Luke Heaton - A Brief History of Mathematics
Luke Heaton 2015. A Brief History of Mathematics. Key concepts and where they come from. London: Robinson, 321 pp.
This is the “foundations of mathematics” book that I’ve been seeking for a long time. Luke Heaton has an enviable grasp of, surely, the greatest topic of all and has distilled the essence of it into 13 chapters. A book to return to often.
Beginnings has some slightly unconvincing discussion of cognition, symbols, rituals in prehistoric humans. The question of whether the concept of counting and recording numbers arose independently mutliple times or was spread with human dispersal is only touched on. Egypt, Babylon and Mesopotamia too are here but not in depth. The research into the Babylonian cuneiform tablets doesn’t make it and nor does Hamurabi and his stele.
From Greece to Rome is probably not when the grand human project to discover mathematics began, but it is where the book takes off. That the Greeks had the wit and the curiosity to begin to think about philosophy and mathematics (and that society fostered it) is a thing of wonder. No doubt the telescoping of 2,000+ years and the scarce archaelogical record mean that antecedents are mostly invisible, although surely they were there. The Minoans, for example.
Ratio and Proportion: not only that and sequences but also the nugget that Leonardo Fibonacci was the first to use decimal notation in Liber Abaci (1202).
The Rise of Algebra and Mechanics and the Calculus here are given their historical and mathematical contexts with concise clarity, especially on the two protagonists of calculus, Gottfried Wilhelm Leibniz (who published the fundamental theorem of calculus in 1684) and Isaac Newton (who had known of it for nearly 20 years but couldn’t be bothered telling anyone). (Very much as would happen 200 years later with Charles Darwin and Alfred Russel Wallace and natural selection.) Leibniz in his proof was explicit about infinitesimals (and had an eye to fame) while Newton was more in the geometry line of argumenation (and didn’t care who thought what about him).

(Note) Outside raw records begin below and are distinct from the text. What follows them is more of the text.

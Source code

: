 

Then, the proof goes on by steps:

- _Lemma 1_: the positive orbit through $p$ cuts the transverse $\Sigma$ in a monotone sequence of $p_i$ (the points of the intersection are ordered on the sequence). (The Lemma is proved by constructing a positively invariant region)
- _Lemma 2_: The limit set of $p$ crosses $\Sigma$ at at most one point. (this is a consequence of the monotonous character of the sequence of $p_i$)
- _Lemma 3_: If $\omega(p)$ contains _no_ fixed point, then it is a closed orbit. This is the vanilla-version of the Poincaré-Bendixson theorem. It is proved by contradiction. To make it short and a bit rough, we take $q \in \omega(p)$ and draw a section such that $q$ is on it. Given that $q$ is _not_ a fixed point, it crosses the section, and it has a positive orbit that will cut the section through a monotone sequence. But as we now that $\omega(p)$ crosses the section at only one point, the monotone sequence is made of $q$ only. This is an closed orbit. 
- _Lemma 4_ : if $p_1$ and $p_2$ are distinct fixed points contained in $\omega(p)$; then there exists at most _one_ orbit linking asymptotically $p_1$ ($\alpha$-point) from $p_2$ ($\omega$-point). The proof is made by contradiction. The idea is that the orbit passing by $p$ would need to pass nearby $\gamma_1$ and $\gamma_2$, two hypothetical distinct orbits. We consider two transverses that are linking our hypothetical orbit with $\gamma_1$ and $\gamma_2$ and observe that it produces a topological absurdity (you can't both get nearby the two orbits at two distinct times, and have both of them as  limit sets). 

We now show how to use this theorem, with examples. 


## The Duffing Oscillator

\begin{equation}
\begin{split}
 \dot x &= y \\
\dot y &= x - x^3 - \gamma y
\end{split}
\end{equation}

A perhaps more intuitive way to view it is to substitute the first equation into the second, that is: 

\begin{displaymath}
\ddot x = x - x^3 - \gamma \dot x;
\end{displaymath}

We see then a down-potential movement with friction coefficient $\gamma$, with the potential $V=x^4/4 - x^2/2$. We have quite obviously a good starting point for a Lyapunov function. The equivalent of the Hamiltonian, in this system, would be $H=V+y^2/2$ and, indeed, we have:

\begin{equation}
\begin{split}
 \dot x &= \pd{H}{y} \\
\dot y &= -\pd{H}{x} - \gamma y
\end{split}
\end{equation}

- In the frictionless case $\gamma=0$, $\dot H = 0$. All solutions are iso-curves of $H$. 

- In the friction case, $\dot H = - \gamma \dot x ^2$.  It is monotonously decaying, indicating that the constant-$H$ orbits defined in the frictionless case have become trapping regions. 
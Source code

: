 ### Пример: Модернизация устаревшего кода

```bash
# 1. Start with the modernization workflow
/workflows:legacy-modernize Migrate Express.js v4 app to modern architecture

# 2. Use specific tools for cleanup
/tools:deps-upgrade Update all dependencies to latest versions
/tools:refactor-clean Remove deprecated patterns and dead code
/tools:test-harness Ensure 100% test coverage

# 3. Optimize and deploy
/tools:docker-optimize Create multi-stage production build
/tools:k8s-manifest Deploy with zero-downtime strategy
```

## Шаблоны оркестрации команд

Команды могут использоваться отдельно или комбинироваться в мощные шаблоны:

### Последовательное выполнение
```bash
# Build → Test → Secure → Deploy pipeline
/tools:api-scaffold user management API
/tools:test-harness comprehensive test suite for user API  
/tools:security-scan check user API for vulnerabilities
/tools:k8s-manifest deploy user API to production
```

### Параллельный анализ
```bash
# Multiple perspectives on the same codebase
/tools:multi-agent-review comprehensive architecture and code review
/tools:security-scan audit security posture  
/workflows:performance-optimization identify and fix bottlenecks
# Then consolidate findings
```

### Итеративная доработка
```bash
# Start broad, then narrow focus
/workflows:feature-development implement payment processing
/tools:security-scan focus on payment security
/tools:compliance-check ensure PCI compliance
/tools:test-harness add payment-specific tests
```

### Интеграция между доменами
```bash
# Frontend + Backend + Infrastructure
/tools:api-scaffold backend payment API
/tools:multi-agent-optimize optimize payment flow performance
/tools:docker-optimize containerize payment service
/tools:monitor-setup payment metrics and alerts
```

Leonhard Euler and the Bridges of Königsburg is a short account of travelling salesman-type NP complete problems as conceived by Leonhard Euler, and about Euler numbers for geometrical objects, and about dimensions.
Euclid’s Fifth and the Reinvention of Geometry almost makes sense of non-Euclidean geometry.
Working with the Infinite is a fascinating chapter on Blaise Pascal, George Cantor and investigations into infinity, the inspired diagonal argument (later used by Alan Turing and others) and the conclusion that infinity comes in different sizes.
The Structure of Logical Form is not just about George Boole but Leibniz is involved again (despite these multiple mentions and his seminal work he somehow got left our of the index).
Alan Turing and the Concept of Computation Turing Machine explained as Turing Cards (which makes the logic of the concept much more clear) and Turing’s mentor Alonzo Church given credit for a change.
Kurt Gödel and the Power of Polynomials is surely the most important and sobering chapter of all. Kurt Gödel’s theorem is given an inspired explanation in parable form
Modelling the World is strangely lightweight compared with other chapters, many of which require a lot of the reader (well, this reader). Although it did open up yet more future reading by Denis Noble and others on systems theory in biology (a reaction against gene-based reductionism?).
In the final chapter Lived Experience and the Nature of Facts I was hoping for some discussion of “Why mathematics works” but is more of a discussion of the difference between understanding something and understanding what we can say about something. As with physics (Niels Bohr: “It is wrong to think that the task of physics is to find out how Nature is. Physics concerns what we can say about Nature”). Luke Heaton: “In my view, mathematics comes into being with the rule-overned use of symbols: without the explicit rules or principles set down by ourselves or our predecessors, there can be no mathematical facts” (pp. 294-295).
There are some interesting omissions, The Reverend Bayes is not mentioned, even though there is a chapter on modelling. Chaos is mentioned briefly but not Edward Lorenz or Benoît Mandelbrot. Presumably Luke Heaton classes these as not “mathematics” or not “foundational”. Arabian contributions to understanding of mathematics are mentioned now and then (especially regarding algebra) but seem somehow undersold.
The Further Reading section is short but a high proportion of the titles listed were already, or are now, on my in-tray. They are arranged under six headings that are conceptual and don’t relate to the largely chronological arrangement of the chapters. More useful that way.